== SUPPLIED MATERIAL ==
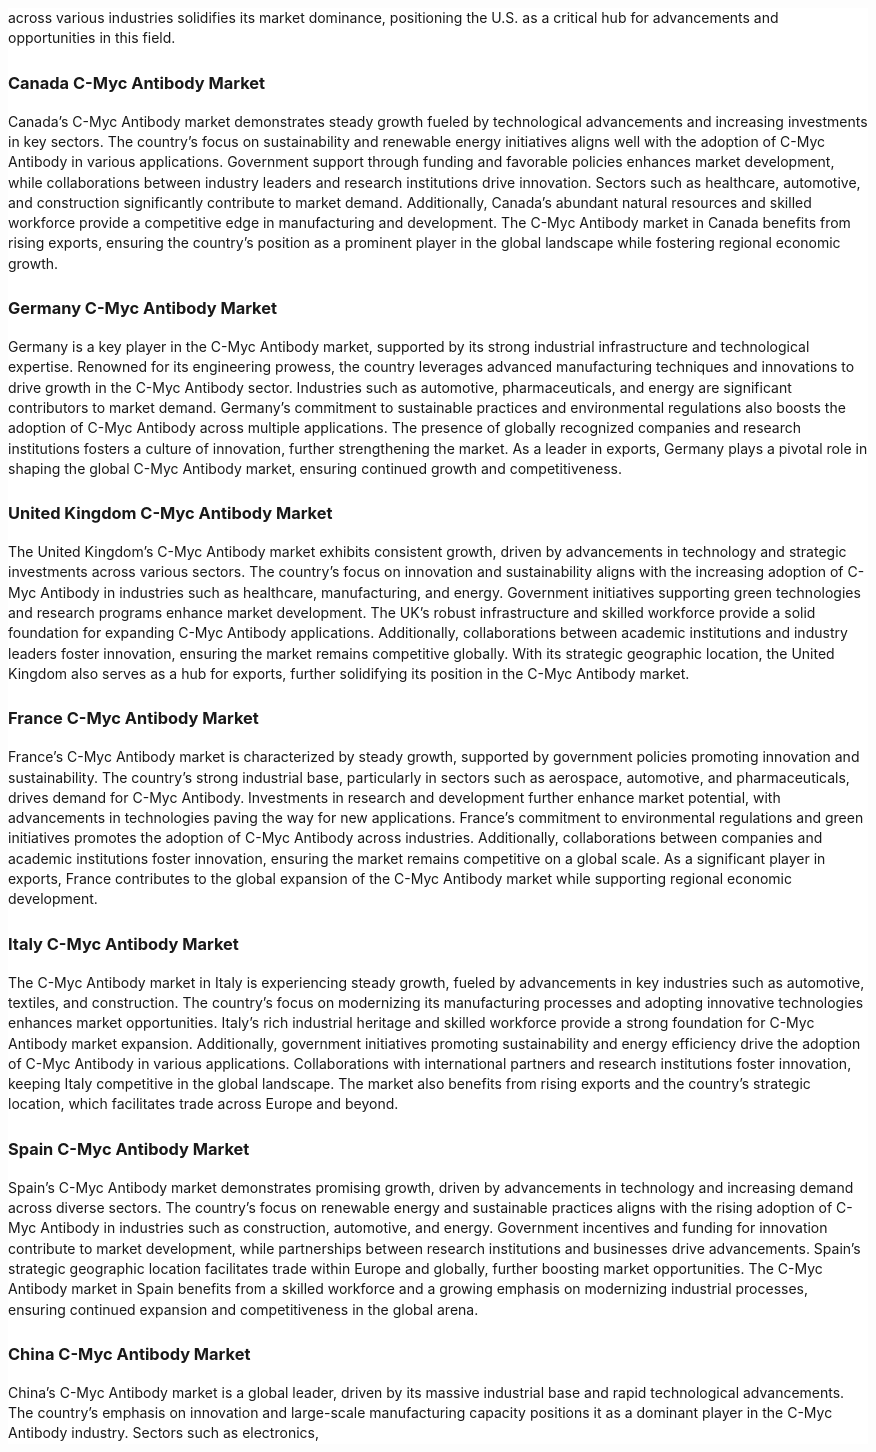 across various industries solidifies its market dominance, positioning the U.S. as a critical hub for advancements and opportunities in this field.</p><h3>Canada C-Myc Antibody Market</h3><p>Canada&rsquo;s C-Myc Antibody market demonstrates steady growth fueled by technological advancements and increasing investments in key sectors. The country&rsquo;s focus on sustainability and renewable energy initiatives aligns well with the adoption of C-Myc Antibody in various applications. Government support through funding and favorable policies enhances market development, while collaborations between industry leaders and research institutions drive innovation. Sectors such as healthcare, automotive, and construction significantly contribute to market demand. Additionally, Canada&rsquo;s abundant natural resources and skilled workforce provide a competitive edge in manufacturing and development. The C-Myc Antibody market in Canada benefits from rising exports, ensuring the country&rsquo;s position as a prominent player in the global landscape while fostering regional economic growth.</p><h3>Germany C-Myc Antibody Market</h3><p>Germany is a key player in the C-Myc Antibody market, supported by its strong industrial infrastructure and technological expertise. Renowned for its engineering prowess, the country leverages advanced manufacturing techniques and innovations to drive growth in the C-Myc Antibody sector. Industries such as automotive, pharmaceuticals, and energy are significant contributors to market demand. Germany&rsquo;s commitment to sustainable practices and environmental regulations also boosts the adoption of C-Myc Antibody across multiple applications. The presence of globally recognized companies and research institutions fosters a culture of innovation, further strengthening the market. As a leader in exports, Germany plays a pivotal role in shaping the global C-Myc Antibody market, ensuring continued growth and competitiveness.</p><h3>United Kingdom C-Myc Antibody Market</h3><p>The United Kingdom&rsquo;s C-Myc Antibody market exhibits consistent growth, driven by advancements in technology and strategic investments across various sectors. The country&rsquo;s focus on innovation and sustainability aligns with the increasing adoption of C-Myc Antibody in industries such as healthcare, manufacturing, and energy. Government initiatives supporting green technologies and research programs enhance market development. The UK&rsquo;s robust infrastructure and skilled workforce provide a solid foundation for expanding C-Myc Antibody applications. Additionally, collaborations between academic institutions and industry leaders foster innovation, ensuring the market remains competitive globally. With its strategic geographic location, the United Kingdom also serves as a hub for exports, further solidifying its position in the C-Myc Antibody market.</p><h3>France C-Myc Antibody Market</h3><p>France&rsquo;s C-Myc Antibody market is characterized by steady growth, supported by government policies promoting innovation and sustainability. The country&rsquo;s strong industrial base, particularly in sectors such as aerospace, automotive, and pharmaceuticals, drives demand for C-Myc Antibody. Investments in research and development further enhance market potential, with advancements in technologies paving the way for new applications. France&rsquo;s commitment to environmental regulations and green initiatives promotes the adoption of C-Myc Antibody across industries. Additionally, collaborations between companies and academic institutions foster innovation, ensuring the market remains competitive on a global scale. As a significant player in exports, France contributes to the global expansion of the C-Myc Antibody market while supporting regional economic development.</p><h3>Italy C-Myc Antibody Market</h3><p>The C-Myc Antibody market in Italy is experiencing steady growth, fueled by advancements in key industries such as automotive, textiles, and construction. The country&rsquo;s focus on modernizing its manufacturing processes and adopting innovative technologies enhances market opportunities. Italy&rsquo;s rich industrial heritage and skilled workforce provide a strong foundation for C-Myc Antibody market expansion. Additionally, government initiatives promoting sustainability and energy efficiency drive the adoption of C-Myc Antibody in various applications. Collaborations with international partners and research institutions foster innovation, keeping Italy competitive in the global landscape. The market also benefits from rising exports and the country&rsquo;s strategic location, which facilitates trade across Europe and beyond.</p><h3>Spain C-Myc Antibody Market</h3><p>Spain&rsquo;s C-Myc Antibody market demonstrates promising growth, driven by advancements in technology and increasing demand across diverse sectors. The country&rsquo;s focus on renewable energy and sustainable practices aligns with the rising adoption of C-Myc Antibody in industries such as construction, automotive, and energy. Government incentives and funding for innovation contribute to market development, while partnerships between research institutions and businesses drive advancements. Spain&rsquo;s strategic geographic location facilitates trade within Europe and globally, further boosting market opportunities. The C-Myc Antibody market in Spain benefits from a skilled workforce and a growing emphasis on modernizing industrial processes, ensuring continued expansion and competitiveness in the global arena.</p><h3>China C-Myc Antibody Market</h3><p>China&rsquo;s C-Myc Antibody market is a global leader, driven by its massive industrial base and rapid technological advancements. The country&rsquo;s emphasis on innovation and large-scale manufacturing capacity positions it as a dominant player in the C-Myc Antibody industry. Sectors such as electronics,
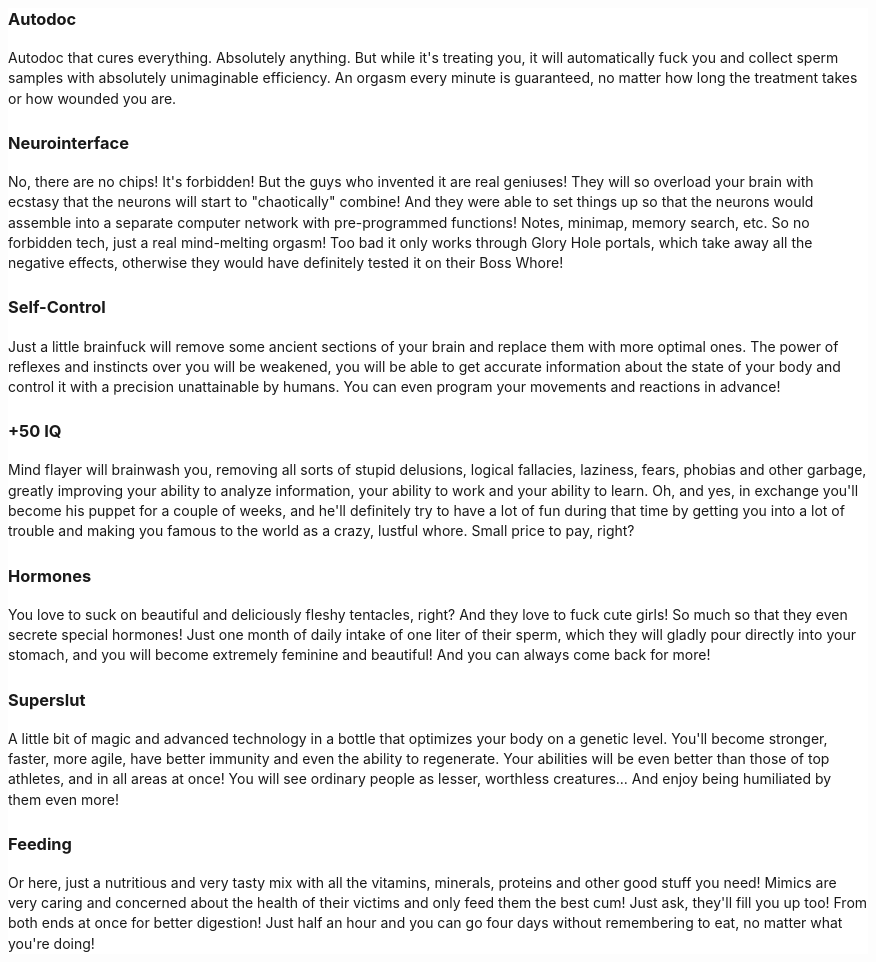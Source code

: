 ### Autodoc

Autodoc that cures everything. Absolutely anything. But while it's treating you, it will automatically fuck you and collect sperm samples with absolutely unimaginable efficiency. An orgasm every minute is guaranteed, no matter how long the treatment takes or how wounded you are.

### Neurointerface

No, there are no chips! It's forbidden! But the guys who invented it are real geniuses! They will so overload your brain with ecstasy that the neurons will start to "chaotically" combine! And they were able to set things up so that the neurons would assemble into a separate computer network with pre-programmed functions! Notes, minimap, memory search, etc. So no forbidden tech, just a real mind-melting orgasm! Too bad it only works through Glory Hole portals, which take away all the negative effects, otherwise they would have definitely tested it on their Boss Whore!

### Self-Control

Just a little brainfuck will remove some ancient sections of your brain and replace them with more optimal ones.  The power of reflexes and instincts over you will be weakened, you will be able to get accurate information about the state of your body and control it with a precision unattainable by humans. You can even program your movements and reactions in advance!

### +50 IQ

Mind flayer will brainwash you, removing all sorts of stupid delusions, logical fallacies, laziness, fears, phobias and other garbage, greatly improving your ability to analyze information, your ability to work and your ability to learn. Oh, and yes, in exchange you'll become his puppet for a couple of weeks, and he'll definitely try to have a lot of fun during that time by getting you into a lot of trouble and making you famous to the world as a crazy, lustful whore. Small price to pay, right?

### Hormones

You love to suck on beautiful and deliciously fleshy tentacles, right? And they love to fuck cute girls! So much so that they even secrete special hormones! Just one month of daily intake of one liter of their sperm, which they will gladly pour directly into your stomach, and you will become extremely feminine and beautiful! And you can always come back for more!

### Superslut

A little bit of magic and advanced technology in a bottle that optimizes your body on a genetic level. You'll become stronger, faster, more agile, have better immunity and even the ability to regenerate. Your abilities will be even better than those of top athletes, and in all areas at once! 
You will see ordinary people as lesser, worthless creatures... And enjoy being humiliated by them even more!

### Feeding

Or here, just a nutritious and very tasty mix with all the vitamins, minerals, proteins and other good stuff you need! Mimics are very caring and concerned about the health of their victims and only feed them the best cum! Just ask, they'll fill you up too! From both ends at once for better digestion! Just half an hour and you can go four days without remembering to eat, no matter what you're doing!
===
WHAT TO PRODUCE –
The data should be printed again unchanged; leave its pictures out.

EXERCISE RESPONSE –
 across various industries solidifies its market dominance, positioning the U.S. as a critical hub for advancements and opportunities in this field.</p><h3>Canada C-Myc Antibody Market</h3><p>Canada&rsquo;s C-Myc Antibody market demonstrates steady growth fueled by technological advancements and increasing investments in key sectors. The country&rsquo;s focus on sustainability and renewable energy initiatives aligns well with the adoption of C-Myc Antibody in various applications. Government support through funding and favorable policies enhances market development, while collaborations between industry leaders and research institutions drive innovation. Sectors such as healthcare, automotive, and construction significantly contribute to market demand. Additionally, Canada&rsquo;s abundant natural resources and skilled workforce provide a competitive edge in manufacturing and development. The C-Myc Antibody market in Canada benefits from rising exports, ensuring the country&rsquo;s position as a prominent player in the global landscape while fostering regional economic growth.</p><h3>Germany C-Myc Antibody Market</h3><p>Germany is a key player in the C-Myc Antibody market, supported by its strong industrial infrastructure and technological expertise. Renowned for its engineering prowess, the country leverages advanced manufacturing techniques and innovations to drive growth in the C-Myc Antibody sector. Industries such as automotive, pharmaceuticals, and energy are significant contributors to market demand. Germany&rsquo;s commitment to sustainable practices and environmental regulations also boosts the adoption of C-Myc Antibody across multiple applications. The presence of globally recognized companies and research institutions fosters a culture of innovation, further strengthening the market. As a leader in exports, Germany plays a pivotal role in shaping the global C-Myc Antibody market, ensuring continued growth and competitiveness.</p><h3>United Kingdom C-Myc Antibody Market</h3><p>The United Kingdom&rsquo;s C-Myc Antibody market exhibits consistent growth, driven by advancements in technology and strategic investments across various sectors. The country&rsquo;s focus on innovation and sustainability aligns with the increasing adoption of C-Myc Antibody in industries such as healthcare, manufacturing, and energy. Government initiatives supporting green technologies and research programs enhance market development. The UK&rsquo;s robust infrastructure and skilled workforce provide a solid foundation for expanding C-Myc Antibody applications. Additionally, collaborations between academic institutions and industry leaders foster innovation, ensuring the market remains competitive globally. With its strategic geographic location, the United Kingdom also serves as a hub for exports, further solidifying its position in the C-Myc Antibody market.</p><h3>France C-Myc Antibody Market</h3><p>France&rsquo;s C-Myc Antibody market is characterized by steady growth, supported by government policies promoting innovation and sustainability. The country&rsquo;s strong industrial base, particularly in sectors such as aerospace, automotive, and pharmaceuticals, drives demand for C-Myc Antibody. Investments in research and development further enhance market potential, with advancements in technologies paving the way for new applications. France&rsquo;s commitment to environmental regulations and green initiatives promotes the adoption of C-Myc Antibody across industries. Additionally, collaborations between companies and academic institutions foster innovation, ensuring the market remains competitive on a global scale. As a significant player in exports, France contributes to the global expansion of the C-Myc Antibody market while supporting regional economic development.</p><h3>Italy C-Myc Antibody Market</h3><p>The C-Myc Antibody market in Italy is experiencing steady growth, fueled by advancements in key industries such as automotive, textiles, and construction. The country&rsquo;s focus on modernizing its manufacturing processes and adopting innovative technologies enhances market opportunities. Italy&rsquo;s rich industrial heritage and skilled workforce provide a strong foundation for C-Myc Antibody market expansion. Additionally, government initiatives promoting sustainability and energy efficiency drive the adoption of C-Myc Antibody in various applications. Collaborations with international partners and research institutions foster innovation, keeping Italy competitive in the global landscape. The market also benefits from rising exports and the country&rsquo;s strategic location, which facilitates trade across Europe and beyond.</p><h3>Spain C-Myc Antibody Market</h3><p>Spain&rsquo;s C-Myc Antibody market demonstrates promising growth, driven by advancements in technology and increasing demand across diverse sectors. The country&rsquo;s focus on renewable energy and sustainable practices aligns with the rising adoption of C-Myc Antibody in industries such as construction, automotive, and energy. Government incentives and funding for innovation contribute to market development, while partnerships between research institutions and businesses drive advancements. Spain&rsquo;s strategic geographic location facilitates trade within Europe and globally, further boosting market opportunities. The C-Myc Antibody market in Spain benefits from a skilled workforce and a growing emphasis on modernizing industrial processes, ensuring continued expansion and competitiveness in the global arena.</p><h3>China C-Myc Antibody Market</h3><p>China&rsquo;s C-Myc Antibody market is a global leader, driven by its massive industrial base and rapid technological advancements. The country&rsquo;s emphasis on innovation and large-scale manufacturing capacity positions it as a dominant player in the C-Myc Antibody industry. Sectors such as electronics,
Source code

: ### Autodoc

Autodoc that cures everything. Absolutely anything. But while it's treating you, it will automatically fuck you and collect sperm samples with absolutely unimaginable efficiency. An orgasm every minute is guaranteed, no matter how long the treatment takes or how wounded you are.

### Neurointerface

No, there are no chips! It's forbidden! But the guys who invented it are real geniuses! They will so overload your brain with ecstasy that the neurons will start to "chaotically" combine! And they were able to set things up so that the neurons would assemble into a separate computer network with pre-programmed functions! Notes, minimap, memory search, etc. So no forbidden tech, just a real mind-melting orgasm! Too bad it only works through Glory Hole portals, which take away all the negative effects, otherwise they would have definitely tested it on their Boss Whore!

### Self-Control

Just a little brainfuck will remove some ancient sections of your brain and replace them with more optimal ones.  The power of reflexes and instincts over you will be weakened, you will be able to get accurate information about the state of your body and control it with a precision unattainable by humans. You can even program your movements and reactions in advance!

### +50 IQ

Mind flayer will brainwash you, removing all sorts of stupid delusions, logical fallacies, laziness, fears, phobias and other garbage, greatly improving your ability to analyze information, your ability to work and your ability to learn. Oh, and yes, in exchange you'll become his puppet for a couple of weeks, and he'll definitely try to have a lot of fun during that time by getting you into a lot of trouble and making you famous to the world as a crazy, lustful whore. Small price to pay, right?

### Hormones

You love to suck on beautiful and deliciously fleshy tentacles, right? And they love to fuck cute girls! So much so that they even secrete special hormones! Just one month of daily intake of one liter of their sperm, which they will gladly pour directly into your stomach, and you will become extremely feminine and beautiful! And you can always come back for more!

### Superslut

A little bit of magic and advanced technology in a bottle that optimizes your body on a genetic level. You'll become stronger, faster, more agile, have better immunity and even the ability to regenerate. Your abilities will be even better than those of top athletes, and in all areas at once! 
You will see ordinary people as lesser, worthless creatures... And enjoy being humiliated by them even more!

### Feeding

Or here, just a nutritious and very tasty mix with all the vitamins, minerals, proteins and other good stuff you need! Mimics are very caring and concerned about the health of their victims and only feed them the best cum! Just ask, they'll fill you up too! From both ends at once for better digestion! Just half an hour and you can go four days without remembering to eat, no matter what you're doing!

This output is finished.